Prod_v3 is the final version and holds: Solo Nav • Joint Nav • Calibration • Go Beyond


Overview

Prod_v3 is the final version of the project. This project runs a robot navigation state machine on an Arduino. The robot connects to WiFi, opens a WebSocket connection to a server, and then drives based on its navigation mode.

It supports:

  • Solo navigation: follow colored lanes and execute a fixed route
  • Joint navigation: two robots coordinate progress through server messages
  • Go Beyond: live remote control via WebSocket commands (FORWARD, LEFT, HONK, etc.)
  • Calibration menu: tune thresholds and timings over WebSocket before starting

The sketch also prints useful debug info over Serial, including raw WebSocket messages and extracted payloads.


What You Need

Hardware

  • Arduino with WiFiNINA support (example: Nano 33 IoT)
  • Motor driver (H bridge) + 2 DC motors
  • IR distance sensor on A2
  • Color sensing setup:
    • Red LED + Blue LED illumination
    • Analog read on A1
  • Optional buzzer on pwnPin for horn

Software

  • Arduino IDE
  • Libraries:
    • WiFiNINA
    • ArduinoHttpClient
    • WebSocketClient
  • A WebSocket server (local Docker server or class server)

Pin Map

Important pins referenced in the sketch:

  • IR sensor: A2
  • Color sensor read: A1
  • Color LEDs:
    • RED_LED = 1
    • BLUE_LED = 2
  • Motor driver PWM:
    • inputTriangle4 (right forward)
    • inputTriangle3 (right backward)
    • inputTriangle1 (left forward)
    • inputTriangle2 (left backward)
  • Motor enables:
    • triangle_34_en
    • triangle_12_en
  • Horn (buzzer): pwnPin (pin 11)
  • Status or ack output: pin 12

WiFi Setup

Update the WiFi credentials near the top of the sketch:

const char* SSID = "";
const char* PASS = "";

WebSocket Setup

Configure the WebSocket target:

const char* WS_HOST = "";
const int   WS_PORT = 8080;
const char* WS_PATH = "/";

The robot identifies itself with:

String CLIENT_ID = "";

Message Format

Most outbound messages are sent as:

CLIENT_ID | payload

Incoming messages get cleaned by extractPayload() so the logic typically compares against simple payload strings like:

  • IR
  • SPEED
  • TYPE
  • PIVOT
  • START
  • STOP
  • FORWARD
  • BACKWARD
  • LEFT
  • RIGHT
  • HONK

Running the WebSocket Server

Option A: Local server via Docker

Example command:

docker run -p 8080:8080 gabrielsessions/ee31-server

Then set WS_HOST to your computer’s LAN IP (same WiFi network as the Arduino).

Do not use localhost or 127.0.0.1 because the Arduino is a different device.

Option B: Class server

The sketch includes a commented example for a class server.
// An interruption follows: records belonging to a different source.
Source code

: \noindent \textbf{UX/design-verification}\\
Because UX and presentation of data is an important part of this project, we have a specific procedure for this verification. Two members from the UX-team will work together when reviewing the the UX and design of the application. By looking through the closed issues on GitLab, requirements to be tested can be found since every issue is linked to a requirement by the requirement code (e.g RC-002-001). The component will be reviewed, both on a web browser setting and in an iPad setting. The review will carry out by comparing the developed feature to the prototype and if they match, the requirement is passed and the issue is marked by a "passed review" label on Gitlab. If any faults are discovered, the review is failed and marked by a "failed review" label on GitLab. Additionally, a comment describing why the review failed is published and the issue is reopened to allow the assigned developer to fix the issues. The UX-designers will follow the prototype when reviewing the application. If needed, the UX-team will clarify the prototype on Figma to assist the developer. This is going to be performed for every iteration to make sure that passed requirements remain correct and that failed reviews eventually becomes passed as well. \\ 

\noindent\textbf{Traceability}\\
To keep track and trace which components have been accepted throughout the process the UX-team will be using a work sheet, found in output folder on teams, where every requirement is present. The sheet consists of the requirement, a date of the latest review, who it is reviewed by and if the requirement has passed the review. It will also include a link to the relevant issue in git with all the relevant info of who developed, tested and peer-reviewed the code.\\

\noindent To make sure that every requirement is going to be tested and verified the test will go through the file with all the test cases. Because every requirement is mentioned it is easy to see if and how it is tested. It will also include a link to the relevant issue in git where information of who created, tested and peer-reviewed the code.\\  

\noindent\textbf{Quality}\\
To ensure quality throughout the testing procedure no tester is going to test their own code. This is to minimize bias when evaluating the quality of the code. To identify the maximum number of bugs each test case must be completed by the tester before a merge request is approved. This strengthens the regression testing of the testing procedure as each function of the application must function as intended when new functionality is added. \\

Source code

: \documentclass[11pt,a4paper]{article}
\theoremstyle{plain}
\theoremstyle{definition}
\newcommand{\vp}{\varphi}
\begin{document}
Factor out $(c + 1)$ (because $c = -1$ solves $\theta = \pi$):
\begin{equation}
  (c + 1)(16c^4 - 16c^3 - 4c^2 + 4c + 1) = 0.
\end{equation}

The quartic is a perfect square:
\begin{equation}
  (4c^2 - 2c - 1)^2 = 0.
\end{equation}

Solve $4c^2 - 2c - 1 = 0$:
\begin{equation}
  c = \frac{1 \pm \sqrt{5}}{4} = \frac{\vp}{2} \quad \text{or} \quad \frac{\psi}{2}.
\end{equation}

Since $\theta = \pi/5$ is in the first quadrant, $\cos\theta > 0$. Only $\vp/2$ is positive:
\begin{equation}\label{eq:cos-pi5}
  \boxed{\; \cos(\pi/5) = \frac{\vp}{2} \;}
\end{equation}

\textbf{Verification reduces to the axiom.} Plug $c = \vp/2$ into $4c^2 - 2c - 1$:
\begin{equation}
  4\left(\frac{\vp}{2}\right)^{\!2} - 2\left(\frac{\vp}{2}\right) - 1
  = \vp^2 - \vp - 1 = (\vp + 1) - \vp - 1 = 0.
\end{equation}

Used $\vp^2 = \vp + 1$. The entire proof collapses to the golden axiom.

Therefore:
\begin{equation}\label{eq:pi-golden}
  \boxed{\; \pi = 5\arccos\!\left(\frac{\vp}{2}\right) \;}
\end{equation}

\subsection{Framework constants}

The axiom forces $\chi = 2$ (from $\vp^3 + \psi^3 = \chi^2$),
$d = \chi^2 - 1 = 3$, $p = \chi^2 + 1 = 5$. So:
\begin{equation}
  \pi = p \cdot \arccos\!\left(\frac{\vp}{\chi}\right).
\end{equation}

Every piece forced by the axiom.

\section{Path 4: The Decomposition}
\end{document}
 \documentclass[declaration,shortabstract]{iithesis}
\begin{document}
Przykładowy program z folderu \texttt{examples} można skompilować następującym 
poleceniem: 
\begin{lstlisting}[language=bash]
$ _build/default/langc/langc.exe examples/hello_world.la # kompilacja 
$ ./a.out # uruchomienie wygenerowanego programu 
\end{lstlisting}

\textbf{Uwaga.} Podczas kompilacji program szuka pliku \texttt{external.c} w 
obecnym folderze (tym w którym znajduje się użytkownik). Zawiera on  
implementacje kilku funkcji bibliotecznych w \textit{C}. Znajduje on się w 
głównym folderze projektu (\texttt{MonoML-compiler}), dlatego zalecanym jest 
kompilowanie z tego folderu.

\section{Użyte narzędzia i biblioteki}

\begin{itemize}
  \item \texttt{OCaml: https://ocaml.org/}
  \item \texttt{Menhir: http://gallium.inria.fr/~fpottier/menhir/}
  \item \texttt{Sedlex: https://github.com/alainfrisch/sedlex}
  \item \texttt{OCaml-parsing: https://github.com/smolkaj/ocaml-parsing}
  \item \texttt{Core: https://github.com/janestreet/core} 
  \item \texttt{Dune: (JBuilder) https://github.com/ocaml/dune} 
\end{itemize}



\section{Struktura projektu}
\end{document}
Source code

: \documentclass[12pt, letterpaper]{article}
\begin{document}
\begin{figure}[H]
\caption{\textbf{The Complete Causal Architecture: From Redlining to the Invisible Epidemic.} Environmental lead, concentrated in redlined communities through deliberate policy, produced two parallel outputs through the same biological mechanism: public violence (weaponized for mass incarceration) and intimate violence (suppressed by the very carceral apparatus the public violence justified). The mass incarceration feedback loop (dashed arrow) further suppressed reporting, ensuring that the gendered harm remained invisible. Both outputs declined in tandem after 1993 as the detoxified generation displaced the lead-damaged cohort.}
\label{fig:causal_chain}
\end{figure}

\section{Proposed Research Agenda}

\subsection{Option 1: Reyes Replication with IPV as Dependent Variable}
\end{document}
Swap the WS_HOST and WS_PORT constants if needed.


Build and Upload

  1. Open Arduino IDE
  2. Install libraries:
    • WiFiNINA
    • ArduinoHttpClient
    • WebSocketClient
  3. Select your board and port
  4. Upload the sketch
  5. Open Serial Monitor at 9600 baud to view debug output

Calibration Menu

After connecting, the robot enters a WebSocket driven calibration menu.

Menu prompt options:

  • IR sets IR_LIMIT
  • SPEED sets NAV_SPEED
  • TYPE sets NAV_TYPE
  • PIVOT sets pivot_delay_90
  • START exits calibration and begins navigation

Each calibration command opens a small loop that accepts:

  • a numeric value
  • CANCEL to keep the current setting

Navigation Modes

NAV_TYPE selects the main behavior:

NAV_TYPE Mode
1 or 2 Solo navigation (solo_nav)
3 or 4 Joint navigation (joint_nav)
5 Go Beyond remote control (gobeyond)
9 Milestone demo (milestone_demo)

Solo Navigation

Solo navigation executes a route using:

goForwardUntilWall()

Drives forward until it reaches a wall (which is known based on the IR sensor readings).

goForwardUntilColor(targetColor)

Drives forward until the color classifier returns targetColor.

followColorUntilWall(targetColor)

Attempts to follow a colored lane and stops it reaches a wall.

Turning is controlled by pivot_delay_90, which you can tune via the calibration menu.


Joint Navigation (Two Robots)

Joint navigation coordinates Bot 1 and Bot 2 through server messages.

Signals used:

  • Bot 1 sends: B1:START, B1:AT_RED, B1:ACK_AT_BLUE, B1:HOME
  • Bot 2 sends: B2:START, B2:AT_BLUE, B2:HOME

Each bot waits for the other’s milestone message before proceeding.

Important: both robots must connect to the same WebSocket server and use the same message conventions.


Go Beyond Mode (Remote Control)

Go Beyond mode continuously reads WebSocket messages and maps keywords to motion.

Recognized keywords:

  • FORWARD
  • BACKWARD
  • LEFT
  • RIGHT
  • HONK
  • STOP (exits Go Beyond mode)

If no recognized movement keyword is present, the robot defaults to stop.


Color Codes

The sketch maps colors as:

  • 0 = red
  • 1 = blue
  • 2 = yellow
  • 3 = black

Color classification happens in findColor() using red and blue readings gathered while toggling the LEDs.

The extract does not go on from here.